- Education: University of Minnesota
- Occupation: journalist
- Organization: Yazhou Zhoukan
- Known for: 1997 libel trial
- Awards: International Press Freedom Award (1997)

= Shieh Chung-liang =

Taiwanese journalist

Shieh Chung-liang (謝忠良 (Xiè Zhōngliáng, Hsieh^{4} Chung^{1}-liang^{2})) is a Taiwanese journalist known for his role in a high-profile libel suit.

Shieh received a master's degree in journalism from the University of Minnesota.

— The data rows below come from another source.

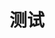 <!--
 * @Descripttion: 
 * @Author: hanb
 * @Date: 2022-04-01 11:54:28
 * @LastEditors: hanb
 * @LastEditTime: 2022-04-01 14:07:12
-->
# 测试
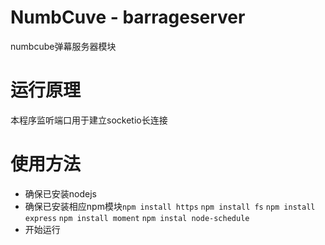 # NumbCuve - barrageserver
numbcube弹幕服务器模块

# 运行原理
本程序监听端口用于建立socketio长连接

# 使用方法
* 确保已安装nodejs
* 确保已安装相应npm模块`npm install https` `npm install fs` `npm install express` `npm install moment` `npm instal node-schedule`
* 开始运行

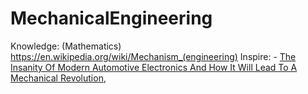 # MechanicalEngineering
Knowledge: (Mathematics) https://en.wikipedia.org/wiki/Mechanism_(engineering) Inspire: - [The Insanity Of Modern Automotive Electronics And How It Will Lead To A Mechanical Revolution](https://youtu.be/ANxhQ4wUiMQ), 
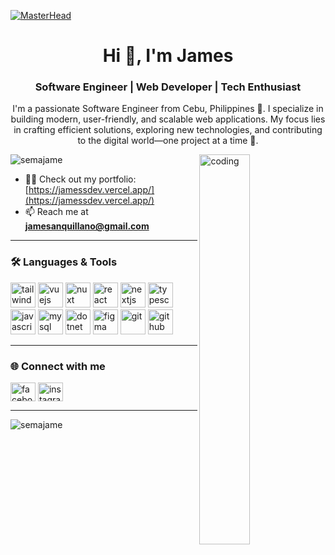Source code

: [![MasterHead](https://user-images.githubusercontent.com/74038190/225813708-98b745f2-7d22-48cf-9150-083f1b00d6c9.gif)](https://jamessdev.vercel.app/)

<h1 align="center">Hi 👋, I'm James</h1>
<h3 align="center">Software Engineer | Web Developer | Tech Enthusiast</h3>

<p align="center">
  I'm a passionate Software Engineer from Cebu, Philippines 🌴.  
  I specialize in building modern, user-friendly, and scalable web applications.  
  My focus lies in crafting efficient solutions, exploring new technologies,  
  and contributing to the digital world—one project at a time 🚀.
</p>

<img align="right" alt="coding" width="40%" src="https://i.pinimg.com/originals/f7/6d/40/f76d4076892116eb5ac6325d1a86937a.gif" />

<p align="left"> <img src="https://komarev.com/ghpvc/?username=semajame&label=Profile%20views&color=0e75b6&style=flat" alt="semajame" /> </p>

- 👨‍💻 Check out my portfolio: [https://jamessdev.vercel.app/](https://jamessdev.vercel.app/)  
- 📫 Reach me at **jamesanquillano@gmail.com** 

---

<h3 align="left">🛠️ Languages & Tools</h3>
<p align="left">
  <a href="https://tailwindcss.com/" target="_blank"><img src="https://skillicons.dev/icons?i=tailwind" alt="tailwind" width="40" height="40"/></a>
  <a href="https://vuejs.org/" target="_blank"><img src="https://skillicons.dev/icons?i=vuejs" alt="vuejs" width="40" height="40"/></a>
  <a href="https://nuxt.com/" target="_blank"><img src="https://skillicons.dev/icons?i=nuxt" alt="nuxt" width="40" height="40"/></a>
  <a href="https://react.dev/" target="_blank"><img src="https://skillicons.dev/icons?i=react" alt="react" width="40" height="40"/></a>
  <a href="https://nextjs.org/" target="_blank"><img src="https://skillicons.dev/icons?i=nextjs" alt="nextjs" width="40" height="40"/></a>
  <a href="https://typescriptlang.org/" target="_blank"><img src="https://skillicons.dev/icons?i=typescript" alt="typescript" width="40" height="40"/></a>
  <a href="https://www.javascript.com/" target="_blank"><img src="https://skillicons.dev/icons?i=javascript" alt="javascript" width="40" height="40"/></a>
  <a href="https://www.mysql.com/" target="_blank"><img src="https://skillicons.dev/icons?i=mysql" alt="mysql" width="40" height="40"/></a>
  <a href="/" target="_blank"><img src="https://skillicons.dev/icons?i=azure" alt="dotnet" width="40" height="40"/></a>
  <a href="https://www.figma.com/" target="_blank"><img src="https://skillicons.dev/icons?i=figma" alt="figma" width="40" height="40"/></a>
  <a href="https://git-scm.com/" target="_blank"><img src="https://skillicons.dev/icons?i=git" alt="git" width="40" height="40"/></a>
  <a href="https://github.com/" target="_blank"><img src="https://skillicons.dev/icons?i=github" alt="github" width="40" height="40"/></a>
</p>

---

<h3 align="left">🌐 Connect with me</h3>
<p align="left">
  <a href="https://fb.com/jsev.12" target="_blank"><img align="center" src="https://raw.githubusercontent.com/rahuldkjain/github-profile-readme-generator/master/src/images/icons/Social/facebook.svg" alt="facebook" height="30" width="40" /></a>
  <a href="https://instagram.com/jaymesevilla" target="_blank"><img align="center" src="https://raw.githubusercontent.com/rahuldkjain/github-profile-readme-generator/master/src/images/icons/Social/instagram.svg" alt="instagram" height="30" width="40" /></a>
</p>

---

<p><img align="left" src="https://github-readme-stats.vercel.app/api/top-langs?username=semajame&show_icons=true&locale=en&layout=compact" alt="semajame" /></p>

In 1996, he was Taiwan bureau chief of the Hong Kong–based magazine Yazhou Zhoukan. Teaming with reporter Ying Chan, he co-wrote an article on 25 October reporting that Liu Tai-ying, the business manager of Taiwan's Kuomintang political party, had offered $15 million to US President Bill Clinton's re-election campaign. The article also printed a denial from Liu that he had offered the money. Liu went on to file a criminal libel suit against the pair on 7 November. Chen Chao-ping, a political consultant named as the source of the story, was added as a co-defendant. Liu also filed a civil suit for $15 million in damages. Yazhou Zhoukan defended its reporters and refused to settle the suit outside of court.

Calling the trial "a test case for press freedom in Asia", The Committee to Protect Journalists filed an amicus brief on the pair's behalf, as did ten major US media companies. The Kuomintang called a special meeting to endorse the libel suit and condemn Shieh and Chan. However, a Taiwanese district court ruled in the pair's favor on 22 April 1997. The ruling was "hailed as a landmark decision" for press freedom by media watchdog groups, in part because Judge Lee Wei-shen's decision acknowledged the constitutional right to a free press for the first time in Taiwanese judicial history.

In November 1997, The Committee to Protect Journalists gave Shieh and Chan its International Press Freedom Award, "an annual recognition of courageous journalism". The award citation stated that "[Shieh and Chan's] courage sets an example in a region noted for both widespread self-censorship and government intervention in the functioning of the press."